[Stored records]
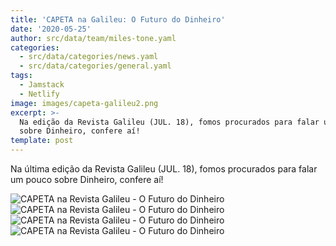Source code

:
 ```yaml
---
title: 'CAPETA na Galileu: O Futuro do Dinheiro'
date: '2020-05-25'
author: src/data/team/miles-tone.yaml
categories:
  - src/data/categories/news.yaml
  - src/data/categories/general.yaml
tags:
  - Jamstack
  - Netlify
image: images/capeta-galileu2.png
excerpt: >-
  Na edição da Revista Galileu (JUL. 18), fomos procurados para falar um pouco
  sobre Dinheiro, confere aí!
template: post
---
```


Na última edição da Revista Galileu (JUL. 18), fomos procurados para falar um pouco sobre Dinheiro, confere aí!

![CAPETA na Revista Galileu - O Futuro do Dinheiro](/images/capeta-galileu.png)
![CAPETA na Revista Galileu - O Futuro do Dinheiro](/images/capeta-galileu2.png)
![CAPETA na Revista Galileu - O Futuro do Dinheiro](/images/capeta-galileu3.png)
![CAPETA na Revista Galileu - O Futuro do Dinheiro](/images/capeta-galileu4.png)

• **The problem**
Would you output the lines from the one that contains "Futuro do Dinheiro](/images/capeta-galileu2.png)" to the end of the data, both ends included, exactly as they appear?

• **Your response**
![CAPETA na Revista Galileu - O Futuro do Dinheiro](/images/capeta-galileu2.png)
![CAPETA na Revista Galileu - O Futuro do Dinheiro](/images/capeta-galileu3.png)
![CAPETA na Revista Galileu - O Futuro do Dinheiro](/images/capeta-galileu4.png)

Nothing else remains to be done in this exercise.